| What to do |
If an entry below contains an image, drop the image and retype the rest exactly.

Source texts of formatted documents
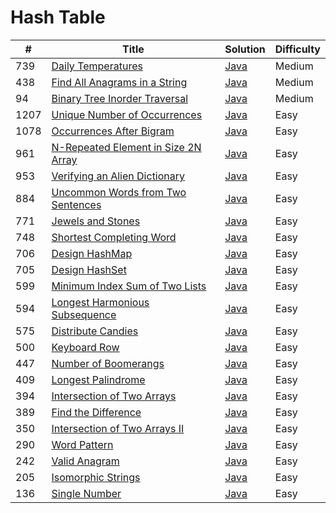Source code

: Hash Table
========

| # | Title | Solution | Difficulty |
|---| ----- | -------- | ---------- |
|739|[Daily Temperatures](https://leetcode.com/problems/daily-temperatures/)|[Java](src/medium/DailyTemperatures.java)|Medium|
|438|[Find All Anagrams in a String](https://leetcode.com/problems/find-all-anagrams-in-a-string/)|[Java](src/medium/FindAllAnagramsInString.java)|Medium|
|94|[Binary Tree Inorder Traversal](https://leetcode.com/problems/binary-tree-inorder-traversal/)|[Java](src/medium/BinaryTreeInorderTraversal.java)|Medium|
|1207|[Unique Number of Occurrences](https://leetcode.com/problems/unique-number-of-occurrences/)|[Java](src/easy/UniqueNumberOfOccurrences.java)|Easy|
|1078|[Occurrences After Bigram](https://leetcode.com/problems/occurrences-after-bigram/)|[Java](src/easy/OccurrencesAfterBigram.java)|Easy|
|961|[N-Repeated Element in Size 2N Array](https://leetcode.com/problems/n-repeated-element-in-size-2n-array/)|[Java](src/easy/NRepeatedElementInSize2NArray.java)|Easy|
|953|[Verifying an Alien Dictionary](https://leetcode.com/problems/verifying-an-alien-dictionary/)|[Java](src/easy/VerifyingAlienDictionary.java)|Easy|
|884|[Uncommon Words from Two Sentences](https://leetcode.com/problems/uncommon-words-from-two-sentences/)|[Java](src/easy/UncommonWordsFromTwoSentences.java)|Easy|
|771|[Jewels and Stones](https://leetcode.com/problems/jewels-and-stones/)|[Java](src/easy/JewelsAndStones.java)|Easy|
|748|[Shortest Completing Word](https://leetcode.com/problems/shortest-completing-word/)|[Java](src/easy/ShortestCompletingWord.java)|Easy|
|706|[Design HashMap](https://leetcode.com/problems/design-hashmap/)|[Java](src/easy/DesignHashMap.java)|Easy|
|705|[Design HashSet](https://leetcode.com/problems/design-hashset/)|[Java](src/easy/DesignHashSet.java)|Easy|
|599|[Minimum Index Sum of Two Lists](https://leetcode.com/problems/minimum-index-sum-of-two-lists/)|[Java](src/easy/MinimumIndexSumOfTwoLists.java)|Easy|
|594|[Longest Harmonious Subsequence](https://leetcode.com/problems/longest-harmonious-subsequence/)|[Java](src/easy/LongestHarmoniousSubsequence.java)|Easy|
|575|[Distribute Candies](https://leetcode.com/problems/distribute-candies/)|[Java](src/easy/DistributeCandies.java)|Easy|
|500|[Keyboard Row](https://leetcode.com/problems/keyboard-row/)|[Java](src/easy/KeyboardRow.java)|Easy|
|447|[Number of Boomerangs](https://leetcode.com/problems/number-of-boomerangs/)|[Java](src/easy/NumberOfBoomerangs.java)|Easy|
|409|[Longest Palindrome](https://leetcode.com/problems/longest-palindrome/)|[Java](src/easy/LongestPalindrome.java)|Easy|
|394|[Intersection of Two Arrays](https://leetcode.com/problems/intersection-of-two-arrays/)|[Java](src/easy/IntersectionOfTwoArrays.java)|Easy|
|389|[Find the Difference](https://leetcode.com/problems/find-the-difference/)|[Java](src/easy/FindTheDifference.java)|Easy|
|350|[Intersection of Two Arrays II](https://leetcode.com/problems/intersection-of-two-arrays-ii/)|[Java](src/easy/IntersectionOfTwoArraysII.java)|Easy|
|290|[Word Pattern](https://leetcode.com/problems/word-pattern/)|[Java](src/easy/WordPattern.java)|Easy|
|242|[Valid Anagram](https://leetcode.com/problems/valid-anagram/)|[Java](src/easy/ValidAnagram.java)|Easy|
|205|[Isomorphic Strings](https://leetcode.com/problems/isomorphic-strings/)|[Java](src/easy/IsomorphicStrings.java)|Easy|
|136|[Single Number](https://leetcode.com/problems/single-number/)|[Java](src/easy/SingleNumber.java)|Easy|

| Solution |
Source code

: Hash Table
========

| # | Title | Solution | Difficulty |
|---| ----- | -------- | ---------- |
|739|[Daily Temperatures](https://leetcode.com/problems/daily-temperatures/)|[Java](src/medium/DailyTemperatures.java)|Medium|
|438|[Find All Anagrams in a String](https://leetcode.com/problems/find-all-anagrams-in-a-string/)|[Java](src/medium/FindAllAnagramsInString.java)|Medium|
|94|[Binary Tree Inorder Traversal](https://leetcode.com/problems/binary-tree-inorder-traversal/)|[Java](src/medium/BinaryTreeInorderTraversal.java)|Medium|
|1207|[Unique Number of Occurrences](https://leetcode.com/problems/unique-number-of-occurrences/)|[Java](src/easy/UniqueNumberOfOccurrences.java)|Easy|
|1078|[Occurrences After Bigram](https://leetcode.com/problems/occurrences-after-bigram/)|[Java](src/easy/OccurrencesAfterBigram.java)|Easy|
|961|[N-Repeated Element in Size 2N Array](https://leetcode.com/problems/n-repeated-element-in-size-2n-array/)|[Java](src/easy/NRepeatedElementInSize2NArray.java)|Easy|
|953|[Verifying an Alien Dictionary](https://leetcode.com/problems/verifying-an-alien-dictionary/)|[Java](src/easy/VerifyingAlienDictionary.java)|Easy|
|884|[Uncommon Words from Two Sentences](https://leetcode.com/problems/uncommon-words-from-two-sentences/)|[Java](src/easy/UncommonWordsFromTwoSentences.java)|Easy|
|771|[Jewels and Stones](https://leetcode.com/problems/jewels-and-stones/)|[Java](src/easy/JewelsAndStones.java)|Easy|
|748|[Shortest Completing Word](https://leetcode.com/problems/shortest-completing-word/)|[Java](src/easy/ShortestCompletingWord.java)|Easy|
|706|[Design HashMap](https://leetcode.com/problems/design-hashmap/)|[Java](src/easy/DesignHashMap.java)|Easy|
|705|[Design HashSet](https://leetcode.com/problems/design-hashset/)|[Java](src/easy/DesignHashSet.java)|Easy|
|599|[Minimum Index Sum of Two Lists](https://leetcode.com/problems/minimum-index-sum-of-two-lists/)|[Java](src/easy/MinimumIndexSumOfTwoLists.java)|Easy|
|594|[Longest Harmonious Subsequence](https://leetcode.com/problems/longest-harmonious-subsequence/)|[Java](src/easy/LongestHarmoniousSubsequence.java)|Easy|
|575|[Distribute Candies](https://leetcode.com/problems/distribute-candies/)|[Java](src/easy/DistributeCandies.java)|Easy|
|500|[Keyboard Row](https://leetcode.com/problems/keyboard-row/)|[Java](src/easy/KeyboardRow.java)|Easy|
|447|[Number of Boomerangs](https://leetcode.com/problems/number-of-boomerangs/)|[Java](src/easy/NumberOfBoomerangs.java)|Easy|
|409|[Longest Palindrome](https://leetcode.com/problems/longest-palindrome/)|[Java](src/easy/LongestPalindrome.java)|Easy|
|394|[Intersection of Two Arrays](https://leetcode.com/problems/intersection-of-two-arrays/)|[Java](src/easy/IntersectionOfTwoArrays.java)|Easy|
|389|[Find the Difference](https://leetcode.com/problems/find-the-difference/)|[Java](src/easy/FindTheDifference.java)|Easy|
|350|[Intersection of Two Arrays II](https://leetcode.com/problems/intersection-of-two-arrays-ii/)|[Java](src/easy/IntersectionOfTwoArraysII.java)|Easy|
|290|[Word Pattern](https://leetcode.com/problems/word-pattern/)|[Java](src/easy/WordPattern.java)|Easy|
|242|[Valid Anagram](https://leetcode.com/problems/valid-anagram/)|[Java](src/easy/ValidAnagram.java)|Easy|
|205|[Isomorphic Strings](https://leetcode.com/problems/isomorphic-strings/)|[Java](src/easy/IsomorphicStrings.java)|Easy|
|136|[Single Number](https://leetcode.com/problems/single-number/)|[Java](src/easy/SingleNumber.java)|Easy|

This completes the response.